LINC01106 stimulates growth and metastasis of colorectal carcinoma by sponging miR-744-5p.

Abstract

The development of colorectal carcinoma, a prevalent malignancy, remains insufficiently understood. This study examined the role of LINC01106 in colorectal carcinoma progression and elucidated the underlying molecular mechanisms. The expression of LINC01106 was analyzed using data from the database of gene expression profiling interactive analysis and 50 clinical specimens. The prognostic relevance of LINC01106 in colorectal carcinoma was assessed. Functional assays were performed after LINC01106 knockdown to assess changes in proliferation and metastatic capabilities. The expression of LINC01106 was found to be significantly elevated in colorectal carcinoma tissues and was linked to unfavorable overall survival outcomes in patients with colorectal carcinoma. Knockdown of LINC01106 significantly suppressed the proliferation and metastasis of colorectal carcinoma cells.

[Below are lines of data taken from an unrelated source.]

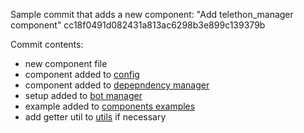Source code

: Sample commit that adds a new component:
"Add telethon_manager component"
cc18f0491d082431a813ac6298b3e899c139379b

Commit contents:

- new component file
- component added to [config](../core/botspot_settings.py)
- component added to  [depepndency manager](../core/dependency_manager.py)
- setup added to [bot manager](../core/bot_manager.py)
- example added to [components examples](../../examples/components_examples)
- add getter util to [utils](../utils/deps_getters.py) if necessary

MiR-744-5p was identified as a direct target of LINC01106, exhibiting an inverse correlation with LINC01106 expression. Elevated expression of miR-744-5p hindered the proliferation and metastatic potential of colorectal carcinoma cells-effects that were reversed by co-overexpression of LINC01106. In summary, LINC01106 was highly expressed in colorectal carcinoma and enhanced the proliferation and metastasis of colorectal carcinoma cells by directly interacting with miR-744-5p, highlighting its potential as a therapeutic target.